● **Task goal**:
Record by record, give the entire listing again exactly.

● **Records provided**:

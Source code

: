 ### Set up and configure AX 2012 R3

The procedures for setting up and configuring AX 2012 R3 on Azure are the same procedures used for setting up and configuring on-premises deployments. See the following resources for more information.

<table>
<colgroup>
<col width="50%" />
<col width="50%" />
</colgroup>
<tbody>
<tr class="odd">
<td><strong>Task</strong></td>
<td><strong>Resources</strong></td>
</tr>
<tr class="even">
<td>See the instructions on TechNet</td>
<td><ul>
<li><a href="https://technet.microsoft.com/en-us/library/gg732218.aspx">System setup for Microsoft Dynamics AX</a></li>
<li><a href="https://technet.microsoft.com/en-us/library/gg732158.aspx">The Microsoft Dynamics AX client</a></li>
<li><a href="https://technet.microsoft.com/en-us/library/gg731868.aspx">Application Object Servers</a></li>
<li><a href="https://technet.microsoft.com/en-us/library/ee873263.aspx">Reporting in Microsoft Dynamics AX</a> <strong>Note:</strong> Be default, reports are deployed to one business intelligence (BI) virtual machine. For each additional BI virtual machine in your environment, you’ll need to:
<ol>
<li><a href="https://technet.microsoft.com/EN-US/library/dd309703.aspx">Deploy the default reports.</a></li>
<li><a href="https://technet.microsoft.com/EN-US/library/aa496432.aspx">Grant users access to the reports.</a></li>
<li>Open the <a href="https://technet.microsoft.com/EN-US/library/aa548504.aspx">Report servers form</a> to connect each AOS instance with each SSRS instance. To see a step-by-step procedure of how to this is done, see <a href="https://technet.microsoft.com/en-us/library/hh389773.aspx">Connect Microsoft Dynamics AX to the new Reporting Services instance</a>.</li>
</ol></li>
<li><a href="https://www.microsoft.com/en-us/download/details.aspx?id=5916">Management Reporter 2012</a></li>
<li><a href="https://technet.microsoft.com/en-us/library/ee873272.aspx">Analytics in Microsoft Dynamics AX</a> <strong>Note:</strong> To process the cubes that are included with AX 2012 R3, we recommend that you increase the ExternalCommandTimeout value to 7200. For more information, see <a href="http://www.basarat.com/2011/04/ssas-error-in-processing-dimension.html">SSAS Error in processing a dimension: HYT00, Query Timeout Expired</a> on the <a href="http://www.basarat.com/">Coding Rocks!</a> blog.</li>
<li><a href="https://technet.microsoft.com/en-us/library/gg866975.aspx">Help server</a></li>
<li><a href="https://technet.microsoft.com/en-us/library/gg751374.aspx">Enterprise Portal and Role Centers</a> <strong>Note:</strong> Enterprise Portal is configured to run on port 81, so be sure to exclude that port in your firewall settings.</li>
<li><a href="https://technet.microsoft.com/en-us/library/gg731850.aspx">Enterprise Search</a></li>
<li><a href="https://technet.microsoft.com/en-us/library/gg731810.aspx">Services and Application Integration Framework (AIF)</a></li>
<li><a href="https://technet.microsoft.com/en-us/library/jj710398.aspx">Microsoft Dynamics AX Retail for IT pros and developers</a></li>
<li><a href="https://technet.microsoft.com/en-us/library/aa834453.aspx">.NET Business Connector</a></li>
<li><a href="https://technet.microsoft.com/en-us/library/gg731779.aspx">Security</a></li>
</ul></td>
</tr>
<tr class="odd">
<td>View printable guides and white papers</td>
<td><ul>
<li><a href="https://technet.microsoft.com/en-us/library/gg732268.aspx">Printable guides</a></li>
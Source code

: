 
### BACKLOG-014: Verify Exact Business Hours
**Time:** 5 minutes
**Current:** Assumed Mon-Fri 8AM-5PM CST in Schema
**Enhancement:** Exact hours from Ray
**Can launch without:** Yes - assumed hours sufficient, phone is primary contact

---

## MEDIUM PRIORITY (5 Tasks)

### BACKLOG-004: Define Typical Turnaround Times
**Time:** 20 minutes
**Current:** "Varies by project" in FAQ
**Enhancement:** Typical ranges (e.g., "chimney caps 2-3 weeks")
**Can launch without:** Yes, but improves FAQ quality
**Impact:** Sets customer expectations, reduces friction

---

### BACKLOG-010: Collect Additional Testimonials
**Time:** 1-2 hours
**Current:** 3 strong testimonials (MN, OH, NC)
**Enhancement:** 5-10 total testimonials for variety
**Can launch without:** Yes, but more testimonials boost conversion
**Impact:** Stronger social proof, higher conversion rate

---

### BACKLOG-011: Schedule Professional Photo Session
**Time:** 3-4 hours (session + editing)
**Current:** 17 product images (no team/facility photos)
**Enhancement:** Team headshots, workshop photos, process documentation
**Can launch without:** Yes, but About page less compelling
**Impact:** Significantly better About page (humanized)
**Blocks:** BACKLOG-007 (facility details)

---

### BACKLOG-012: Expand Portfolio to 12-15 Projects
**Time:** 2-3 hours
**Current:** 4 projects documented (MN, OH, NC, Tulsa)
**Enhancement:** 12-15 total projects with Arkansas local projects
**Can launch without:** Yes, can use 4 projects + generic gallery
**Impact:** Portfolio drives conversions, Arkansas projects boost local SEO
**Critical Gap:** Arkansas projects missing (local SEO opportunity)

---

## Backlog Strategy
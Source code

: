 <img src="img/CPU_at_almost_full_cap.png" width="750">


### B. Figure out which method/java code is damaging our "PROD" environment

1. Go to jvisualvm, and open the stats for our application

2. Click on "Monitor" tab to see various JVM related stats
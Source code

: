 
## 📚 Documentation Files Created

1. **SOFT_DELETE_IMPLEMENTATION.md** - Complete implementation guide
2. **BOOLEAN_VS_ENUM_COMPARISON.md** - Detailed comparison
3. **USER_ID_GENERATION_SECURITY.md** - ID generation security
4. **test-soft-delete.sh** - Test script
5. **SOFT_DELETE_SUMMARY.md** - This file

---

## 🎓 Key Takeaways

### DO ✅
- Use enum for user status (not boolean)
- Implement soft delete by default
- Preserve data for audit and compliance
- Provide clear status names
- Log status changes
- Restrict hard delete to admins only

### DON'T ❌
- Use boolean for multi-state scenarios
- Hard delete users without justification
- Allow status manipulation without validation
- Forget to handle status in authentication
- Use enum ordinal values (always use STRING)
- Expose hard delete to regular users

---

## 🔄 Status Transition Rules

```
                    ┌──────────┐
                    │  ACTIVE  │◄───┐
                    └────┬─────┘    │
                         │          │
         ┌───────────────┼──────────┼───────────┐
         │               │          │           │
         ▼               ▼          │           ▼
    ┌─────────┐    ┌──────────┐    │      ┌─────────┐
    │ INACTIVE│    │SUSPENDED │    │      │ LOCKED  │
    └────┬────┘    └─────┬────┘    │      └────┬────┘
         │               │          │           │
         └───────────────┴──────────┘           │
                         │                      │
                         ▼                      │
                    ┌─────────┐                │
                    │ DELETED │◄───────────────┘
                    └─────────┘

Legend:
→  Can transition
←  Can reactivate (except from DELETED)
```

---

● **Solution for this problem**:
Source code

: ### Set up and configure AX 2012 R3

The procedures for setting up and configuring AX 2012 R3 on Azure are the same procedures used for setting up and configuring on-premises deployments. See the following resources for more information.

<table>
<colgroup>
<col width="50%" />
<col width="50%" />
</colgroup>
<tbody>
<tr class="odd">
<td><strong>Task</strong></td>
<td><strong>Resources</strong></td>
</tr>
<tr class="even">
<td>See the instructions on TechNet</td>
<td><ul>
<li><a href="https://technet.microsoft.com/en-us/library/gg732218.aspx">System setup for Microsoft Dynamics AX</a></li>
<li><a href="https://technet.microsoft.com/en-us/library/gg732158.aspx">The Microsoft Dynamics AX client</a></li>
<li><a href="https://technet.microsoft.com/en-us/library/gg731868.aspx">Application Object Servers</a></li>
<li><a href="https://technet.microsoft.com/en-us/library/ee873263.aspx">Reporting in Microsoft Dynamics AX</a> <strong>Note:</strong> Be default, reports are deployed to one business intelligence (BI) virtual machine. For each additional BI virtual machine in your environment, you’ll need to:
<ol>
<li><a href="https://technet.microsoft.com/EN-US/library/dd309703.aspx">Deploy the default reports.</a></li>
<li><a href="https://technet.microsoft.com/EN-US/library/aa496432.aspx">Grant users access to the reports.</a></li>
<li>Open the <a href="https://technet.microsoft.com/EN-US/library/aa548504.aspx">Report servers form</a> to connect each AOS instance with each SSRS instance. To see a step-by-step procedure of how to this is done, see <a href="https://technet.microsoft.com/en-us/library/hh389773.aspx">Connect Microsoft Dynamics AX to the new Reporting Services instance</a>.</li>
</ol></li>
<li><a href="https://www.microsoft.com/en-us/download/details.aspx?id=5916">Management Reporter 2012</a></li>
<li><a href="https://technet.microsoft.com/en-us/library/ee873272.aspx">Analytics in Microsoft Dynamics AX</a> <strong>Note:</strong> To process the cubes that are included with AX 2012 R3, we recommend that you increase the ExternalCommandTimeout value to 7200. For more information, see <a href="http://www.basarat.com/2011/04/ssas-error-in-processing-dimension.html">SSAS Error in processing a dimension: HYT00, Query Timeout Expired</a> on the <a href="http://www.basarat.com/">Coding Rocks!</a> blog.</li>
<li><a href="https://technet.microsoft.com/en-us/library/gg866975.aspx">Help server</a></li>
<li><a href="https://technet.microsoft.com/en-us/library/gg751374.aspx">Enterprise Portal and Role Centers</a> <strong>Note:</strong> Enterprise Portal is configured to run on port 81, so be sure to exclude that port in your firewall settings.</li>
<li><a href="https://technet.microsoft.com/en-us/library/gg731850.aspx">Enterprise Search</a></li>
<li><a href="https://technet.microsoft.com/en-us/library/gg731810.aspx">Services and Application Integration Framework (AIF)</a></li>
<li><a href="https://technet.microsoft.com/en-us/library/jj710398.aspx">Microsoft Dynamics AX Retail for IT pros and developers</a></li>
<li><a href="https://technet.microsoft.com/en-us/library/aa834453.aspx">.NET Business Connector</a></li>
<li><a href="https://technet.microsoft.com/en-us/library/gg731779.aspx">Security</a></li>
</ul></td>
</tr>
<tr class="odd">
<td>View printable guides and white papers</td>
<td><ul>
<li><a href="https://technet.microsoft.com/en-us/library/gg732268.aspx">Printable guides</a></li>
Source code

: 
### BACKLOG-014: Verify Exact Business Hours
**Time:** 5 minutes
**Current:** Assumed Mon-Fri 8AM-5PM CST in Schema
**Enhancement:** Exact hours from Ray
**Can launch without:** Yes - assumed hours sufficient, phone is primary contact

---

## MEDIUM PRIORITY (5 Tasks)

### BACKLOG-004: Define Typical Turnaround Times
**Time:** 20 minutes
**Current:** "Varies by project" in FAQ
**Enhancement:** Typical ranges (e.g., "chimney caps 2-3 weeks")
**Can launch without:** Yes, but improves FAQ quality
**Impact:** Sets customer expectations, reduces friction

---

### BACKLOG-010: Collect Additional Testimonials
**Time:** 1-2 hours
**Current:** 3 strong testimonials (MN, OH, NC)
**Enhancement:** 5-10 total testimonials for variety
**Can launch without:** Yes, but more testimonials boost conversion
**Impact:** Stronger social proof, higher conversion rate

---

### BACKLOG-011: Schedule Professional Photo Session
**Time:** 3-4 hours (session + editing)
**Current:** 17 product images (no team/facility photos)
**Enhancement:** Team headshots, workshop photos, process documentation
**Can launch without:** Yes, but About page less compelling
**Impact:** Significantly better About page (humanized)
**Blocks:** BACKLOG-007 (facility details)

---

### BACKLOG-012: Expand Portfolio to 12-15 Projects
**Time:** 2-3 hours
**Current:** 4 projects documented (MN, OH, NC, Tulsa)
**Enhancement:** 12-15 total projects with Arkansas local projects
**Can launch without:** Yes, can use 4 projects + generic gallery
**Impact:** Portfolio drives conversions, Arkansas projects boost local SEO
**Critical Gap:** Arkansas projects missing (local SEO opportunity)

---

## Backlog Strategy
Source code

: <img src="img/CPU_at_almost_full_cap.png" width="750">


### B. Figure out which method/java code is damaging our "PROD" environment

1. Go to jvisualvm, and open the stats for our application

2. Click on "Monitor" tab to see various JVM related stats
Source code

: 
## 📚 Documentation Files Created

1. **SOFT_DELETE_IMPLEMENTATION.md** - Complete implementation guide
2. **BOOLEAN_VS_ENUM_COMPARISON.md** - Detailed comparison
3. **USER_ID_GENERATION_SECURITY.md** - ID generation security
4. **test-soft-delete.sh** - Test script
5. **SOFT_DELETE_SUMMARY.md** - This file

---

## 🎓 Key Takeaways

### DO ✅
- Use enum for user status (not boolean)
- Implement soft delete by default
- Preserve data for audit and compliance
- Provide clear status names
- Log status changes
- Restrict hard delete to admins only

### DON'T ❌
- Use boolean for multi-state scenarios
- Hard delete users without justification
- Allow status manipulation without validation
- Forget to handle status in authentication
- Use enum ordinal values (always use STRING)
- Expose hard delete to regular users

---

## 🔄 Status Transition Rules

```
                    ┌──────────┐
                    │  ACTIVE  │◄───┐
                    └────┬─────┘    │
                         │          │
         ┌───────────────┼──────────┼───────────┐
         │               │          │           │
         ▼               ▼          │           ▼
    ┌─────────┐    ┌──────────┐    │      ┌─────────┐
    │ INACTIVE│    │SUSPENDED │    │      │ LOCKED  │
    └────┬────┘    └─────┬────┘    │      └────┬────┘
         │               │          │           │
         └───────────────┴──────────┘           │
                         │                      │
                         ▼                      │
                    ┌─────────┐                │
                    │ DELETED │◄───────────────┘
                    └─────────┘

Legend:
→  Can transition
←  Can reactivate (except from DELETED)
```

---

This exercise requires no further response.